ACTIVITY:
Go through the listing below and repeat it exactly, dropping the pictures.

DATA UNDER STUDY:
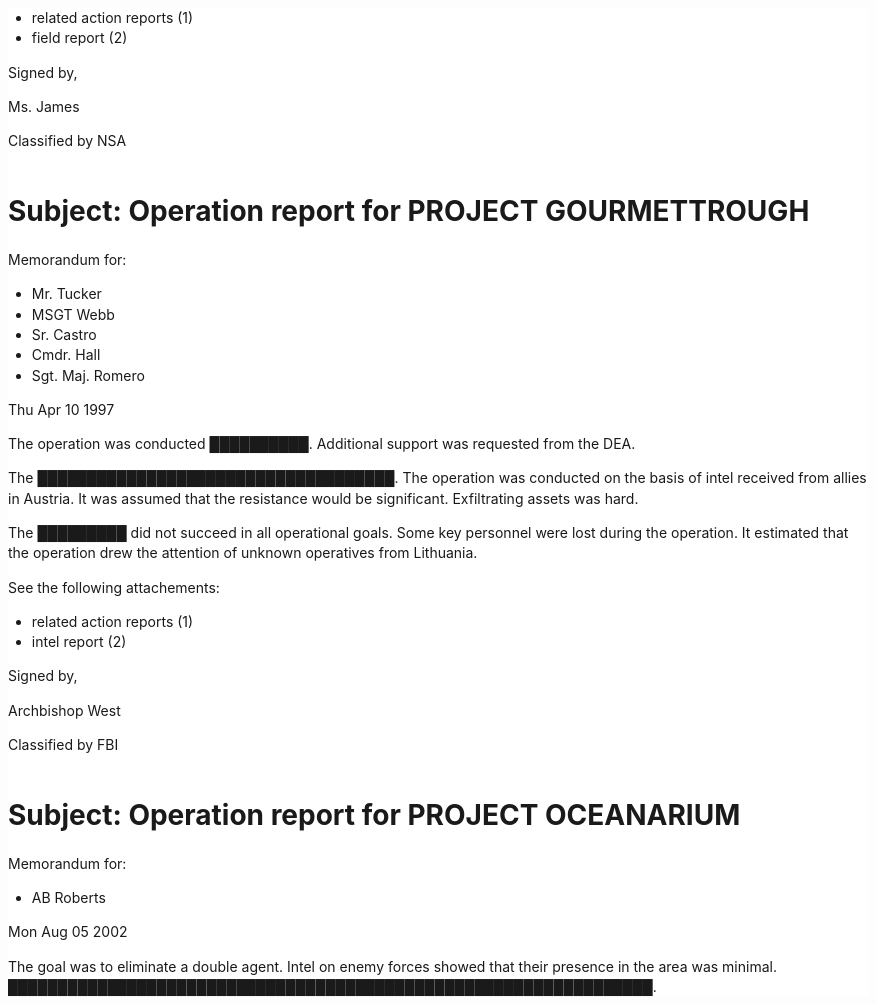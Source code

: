* related action reports (1)
* field report (2)


Signed by,

Ms. James


Classified by NSA


# Subject: Operation report for PROJECT GOURMETTROUGH

Memorandum for:

* Mr. Tucker
* MSGT Webb
* Sr. Castro
* Cmdr. Hall
* Sgt. Maj. Romero


Thu Apr 10 1997

The operation was conducted ██████████. Additional support was requested from the DEA.

The ████████████████████████████████████. The operation was conducted on the basis of intel received from allies in Austria. It was assumed that the resistance would be significant. Exfiltrating assets was hard.

The █████████ did not succeed in all operational goals. Some key personnel were lost during the operation. It estimated that the operation drew the attention of unknown operatives from Lithuania.



See the following attachements:

* related action reports (1)
* intel report (2)


Signed by,

Archbishop West


Classified by FBI


# Subject: Operation report for PROJECT OCEANARIUM

Memorandum for:

* AB Roberts


Mon Aug 05 2002



The goal was to eliminate a double agent. Intel on enemy forces showed that their presence in the area was minimal. █████████████████████████████████████████████████████████████████.

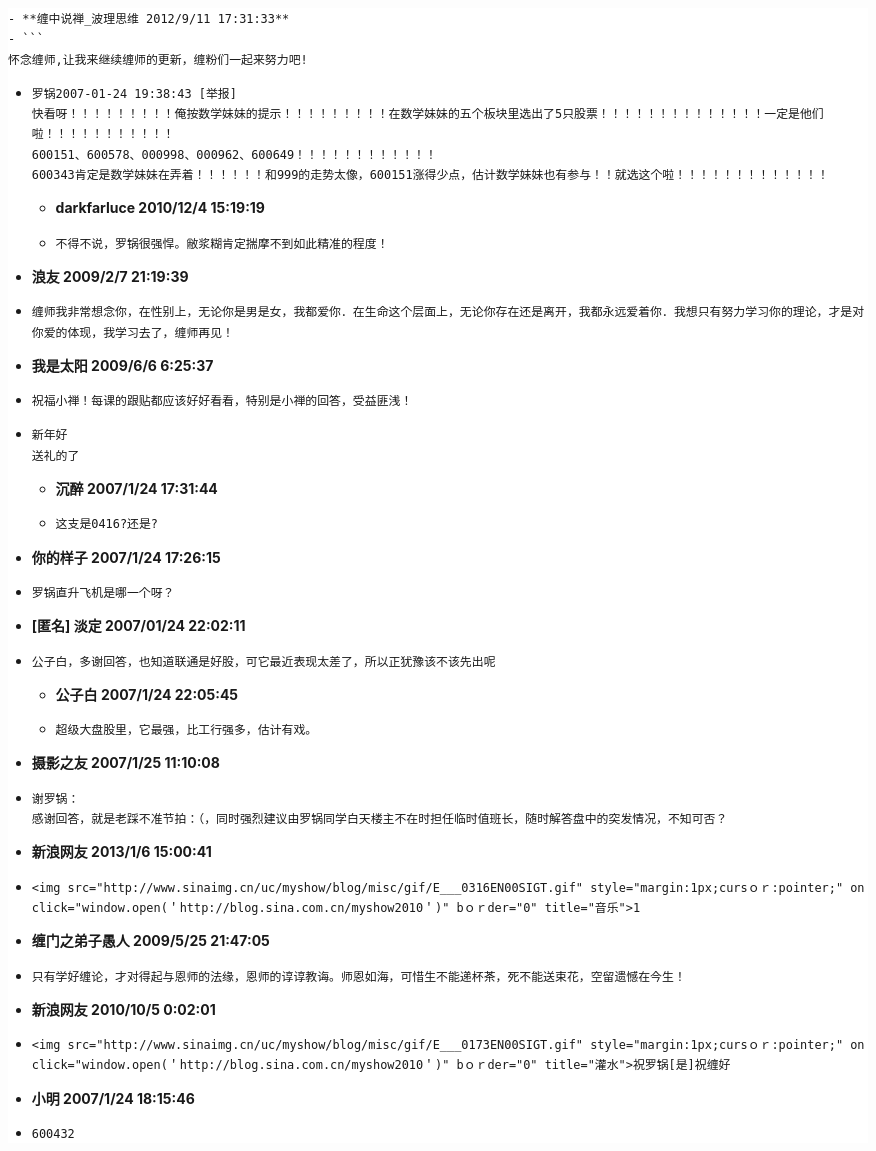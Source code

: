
   ```
- **缠中说禅_波理思维 2012/9/11 17:31:33**
- ```
  怀念缠师,让我来继续缠师的更新，缠粉们一起来努力吧!
  ```
- ```
  罗锅2007-01-24 19:38:43 [举报]
  快看呀！！！！！！！！！俺按数学妹妹的提示！！！！！！！！！在数学妹妹的五个板块里选出了5只股票！！！！！！！！！！！！！！一定是他们啦！！！！！！！！！！！
  600151、600578、000998、000962、600649！！！！！！！！！！！！
  600343肯定是数学妹妹在弄着！！！！！！和999的走势太像，600151涨得少点，估计数学妹妹也有参与！！就选这个啦！！！！！！！！！！！！！
  ```
   - **darkfarluce 2010/12/4 15:19:19**
   - ```
     不得不说，罗锅很强悍。敝浆糊肯定揣摩不到如此精准的程度！
     ```
- **浪友 2009/2/7 21:19:39**
- ```
  缠师我非常想念你，在性别上，无论你是男是女，我都爱你．在生命这个层面上，无论你存在还是离开，我都永远爱着你．我想只有努力学习你的理论，才是对你爱的体现，我学习去了，缠师再见！
  ```
- **我是太阳 2009/6/6 6:25:37**
- ```
  祝福小禅！每课的跟贴都应该好好看看，特别是小禅的回答，受益匪浅！
  ```
- ```
  新年好 
  送礼的了
  ```
   - **沉醉 2007/1/24 17:31:44**
   - ```
     这支是0416?还是?
     ```
- **你的样子 2007/1/24 17:26:15**
- ```
  罗锅直升飞机是哪一个呀？
  ```
- **[匿名] 淡定  2007/01/24 22:02:11**
- ```
  公子白，多谢回答，也知道联通是好股，可它最近表现太差了，所以正犹豫该不该先出呢 
  ```
   - **公子白 2007/1/24 22:05:45**
   - ```
     超级大盘股里，它最强，比工行强多，估计有戏。
     ```
- **摄影之友 2007/1/25 11:10:08**
- ```
  谢罗锅：
  感谢回答，就是老踩不准节拍：（，同时强烈建议由罗锅同学白天楼主不在时担任临时值班长，随时解答盘中的突发情况，不知可否？ 
  ```
- **新浪网友 2013/1/6 15:00:41**
- ```
  <img src="http://www.sinaimg.cn/uc/myshow/blog/misc/gif/E___0316EN00SIGT.gif" style="margin:1px;cursｏｒ:pointer;" onclick="window.open(＇http://blog.sina.com.cn/myshow2010＇)" bｏｒder="0" title="音乐">1
  ```
- **缠门之弟子愚人 2009/5/25 21:47:05**
- ```
  只有学好缠论，才对得起与恩师的法缘，恩师的谆谆教诲。师恩如海，可惜生不能递杯茶，死不能送束花，空留遗憾在今生！
  ```
- **新浪网友 2010/10/5 0:02:01**
- ```
  <img src="http://www.sinaimg.cn/uc/myshow/blog/misc/gif/E___0173EN00SIGT.gif" style="margin:1px;cursｏｒ:pointer;" onclick="window.open(＇http://blog.sina.com.cn/myshow2010＇)" bｏｒder="0" title="灌水">祝罗锅[是]祝缠好
  ```
- **小明 2007/1/24 18:15:46**
- ```
  600432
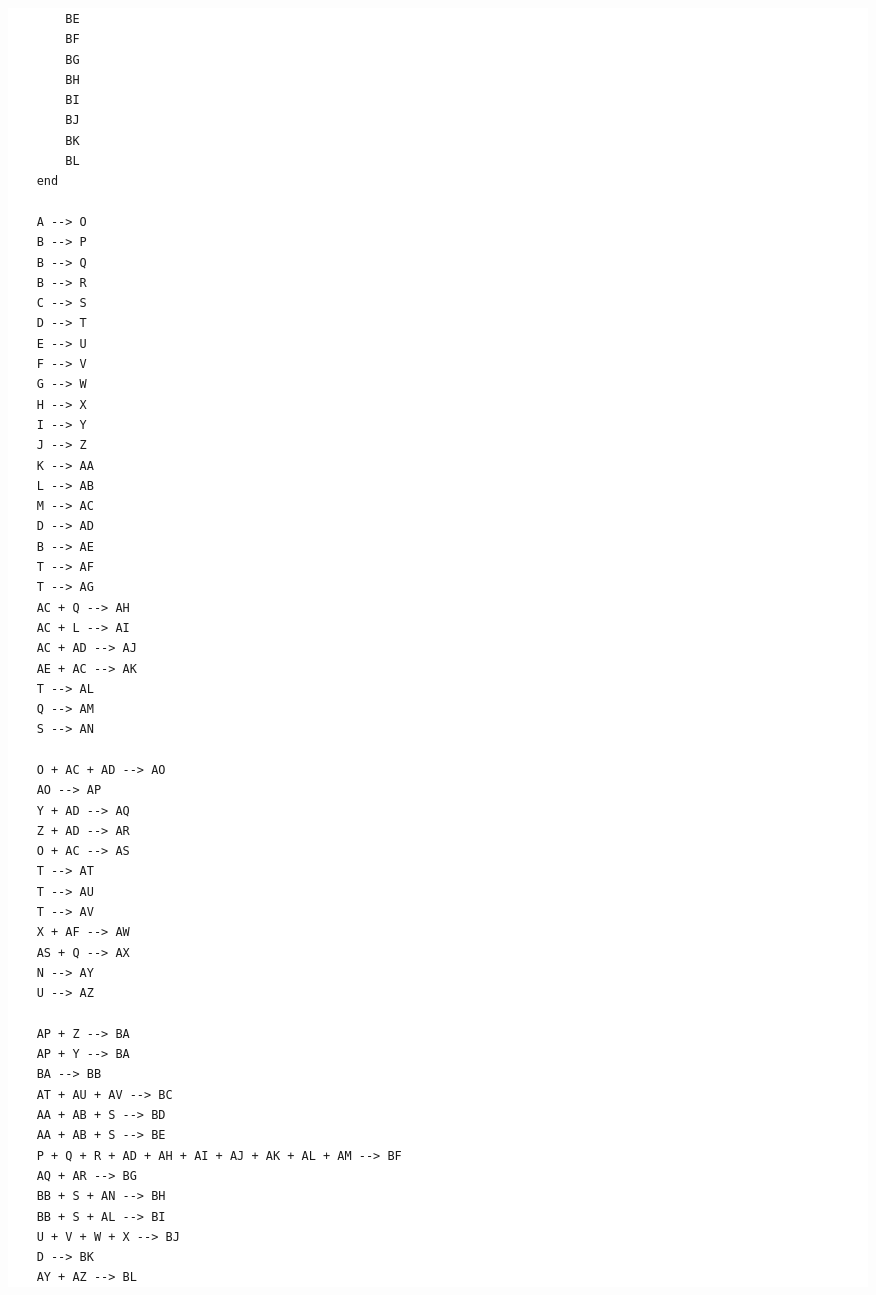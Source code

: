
 ```mermaid 
        BE
        BF
        BG
        BH
        BI
        BJ
        BK
        BL
    end

    A --> O
    B --> P
    B --> Q
    B --> R
    C --> S
    D --> T
    E --> U
    F --> V
    G --> W
    H --> X
    I --> Y
    J --> Z
    K --> AA
    L --> AB
    M --> AC
    D --> AD
    B --> AE
    T --> AF
    T --> AG
    AC + Q --> AH
    AC + L --> AI
    AC + AD --> AJ
    AE + AC --> AK
    T --> AL
    Q --> AM
    S --> AN

    O + AC + AD --> AO
    AO --> AP
    Y + AD --> AQ
    Z + AD --> AR
    O + AC --> AS
    T --> AT
    T --> AU
    T --> AV
    X + AF --> AW
    AS + Q --> AX
    N --> AY
    U --> AZ

    AP + Z --> BA
    AP + Y --> BA
    BA --> BB
    AT + AU + AV --> BC
    AA + AB + S --> BD
    AA + AB + S --> BE
    P + Q + R + AD + AH + AI + AJ + AK + AL + AM --> BF
    AQ + AR --> BG
    BB + S + AN --> BH
    BB + S + AL --> BI
    U + V + W + X --> BJ
    D --> BK
    AY + AZ --> BL
```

EXERCISE OUTPUT:
Source code

:* related action reports (1)
* field report (2)


Signed by,

Ms. James


Classified by NSA


# Subject: Operation report for PROJECT GOURMETTROUGH

Memorandum for:

* Mr. Tucker
* MSGT Webb
* Sr. Castro
* Cmdr. Hall
* Sgt. Maj. Romero


Thu Apr 10 1997

The operation was conducted ██████████. Additional support was requested from the DEA.

The ████████████████████████████████████. The operation was conducted on the basis of intel received from allies in Austria. It was assumed that the resistance would be significant. Exfiltrating assets was hard.

The █████████ did not succeed in all operational goals. Some key personnel were lost during the operation. It estimated that the operation drew the attention of unknown operatives from Lithuania.



See the following attachements:

* related action reports (1)
* intel report (2)


Signed by,

Archbishop West


Classified by FBI


# Subject: Operation report for PROJECT OCEANARIUM

Memorandum for:

* AB Roberts


Mon Aug 05 2002



The goal was to eliminate a double agent. Intel on enemy forces showed that their presence in the area was minimal. █████████████████████████████████████████████████████████████████.

Source code

:
   ```
- **缠中说禅_波理思维 2012/9/11 17:31:33**
- ```
  怀念缠师,让我来继续缠师的更新，缠粉们一起来努力吧!
  ```
- ```
  罗锅2007-01-24 19:38:43 [举报]
  快看呀！！！！！！！！！俺按数学妹妹的提示！！！！！！！！！在数学妹妹的五个板块里选出了5只股票！！！！！！！！！！！！！！一定是他们啦！！！！！！！！！！！
  600151、600578、000998、000962、600649！！！！！！！！！！！！
  600343肯定是数学妹妹在弄着！！！！！！和999的走势太像，600151涨得少点，估计数学妹妹也有参与！！就选这个啦！！！！！！！！！！！！！
  ```
   - **darkfarluce 2010/12/4 15:19:19**
   - ```
     不得不说，罗锅很强悍。敝浆糊肯定揣摩不到如此精准的程度！
     ```
- **浪友 2009/2/7 21:19:39**
- ```
  缠师我非常想念你，在性别上，无论你是男是女，我都爱你．在生命这个层面上，无论你存在还是离开，我都永远爱着你．我想只有努力学习你的理论，才是对你爱的体现，我学习去了，缠师再见！
  ```
- **我是太阳 2009/6/6 6:25:37**
- ```
  祝福小禅！每课的跟贴都应该好好看看，特别是小禅的回答，受益匪浅！
  ```
- ```
  新年好 
  送礼的了
  ```
   - **沉醉 2007/1/24 17:31:44**
   - ```
     这支是0416?还是?
     ```
- **你的样子 2007/1/24 17:26:15**
- ```
  罗锅直升飞机是哪一个呀？
  ```
- **[匿名] 淡定  2007/01/24 22:02:11**
- ```
  公子白，多谢回答，也知道联通是好股，可它最近表现太差了，所以正犹豫该不该先出呢 
  ```
   - **公子白 2007/1/24 22:05:45**
   - ```
     超级大盘股里，它最强，比工行强多，估计有戏。
     ```
- **摄影之友 2007/1/25 11:10:08**
- ```
  谢罗锅：
  感谢回答，就是老踩不准节拍：（，同时强烈建议由罗锅同学白天楼主不在时担任临时值班长，随时解答盘中的突发情况，不知可否？ 
  ```
- **新浪网友 2013/1/6 15:00:41**
- ```
  <img src="http://www.sinaimg.cn/uc/myshow/blog/misc/gif/E___0316EN00SIGT.gif" style="margin:1px;cursｏｒ:pointer;" onclick="window.open(＇http://blog.sina.com.cn/myshow2010＇)" bｏｒder="0" title="音乐">1
  ```
- **缠门之弟子愚人 2009/5/25 21:47:05**
- ```
  只有学好缠论，才对得起与恩师的法缘，恩师的谆谆教诲。师恩如海，可惜生不能递杯茶，死不能送束花，空留遗憾在今生！
  ```
- **新浪网友 2010/10/5 0:02:01**
- ```
  <img src="http://www.sinaimg.cn/uc/myshow/blog/misc/gif/E___0173EN00SIGT.gif" style="margin:1px;cursｏｒ:pointer;" onclick="window.open(＇http://blog.sina.com.cn/myshow2010＇)" bｏｒder="0" title="灌水">祝罗锅[是]祝缠好
  ```
- **小明 2007/1/24 18:15:46**
- ```
  600432
Source code

:
 ```mermaid 
        BE
        BF
        BG
        BH
        BI
        BJ
        BK
        BL
    end

    A --> O
    B --> P
    B --> Q
    B --> R
    C --> S
    D --> T
    E --> U
    F --> V
    G --> W
    H --> X
    I --> Y
    J --> Z
    K --> AA
    L --> AB
    M --> AC
    D --> AD
    B --> AE
    T --> AF
    T --> AG
    AC + Q --> AH
    AC + L --> AI
    AC + AD --> AJ
    AE + AC --> AK
    T --> AL
    Q --> AM
    S --> AN

    O + AC + AD --> AO
    AO --> AP
    Y + AD --> AQ
    Z + AD --> AR
    O + AC --> AS
    T --> AT
    T --> AU
    T --> AV
    X + AF --> AW
    AS + Q --> AX
    N --> AY
    U --> AZ

    AP + Z --> BA
    AP + Y --> BA
    BA --> BB
    AT + AU + AV --> BC
    AA + AB + S --> BD
    AA + AB + S --> BE
    P + Q + R + AD + AH + AI + AJ + AK + AL + AM --> BF
    AQ + AR --> BG
    BB + S + AN --> BH
    BB + S + AL --> BI
    U + V + W + X --> BJ
    D --> BK
    AY + AZ --> BL
```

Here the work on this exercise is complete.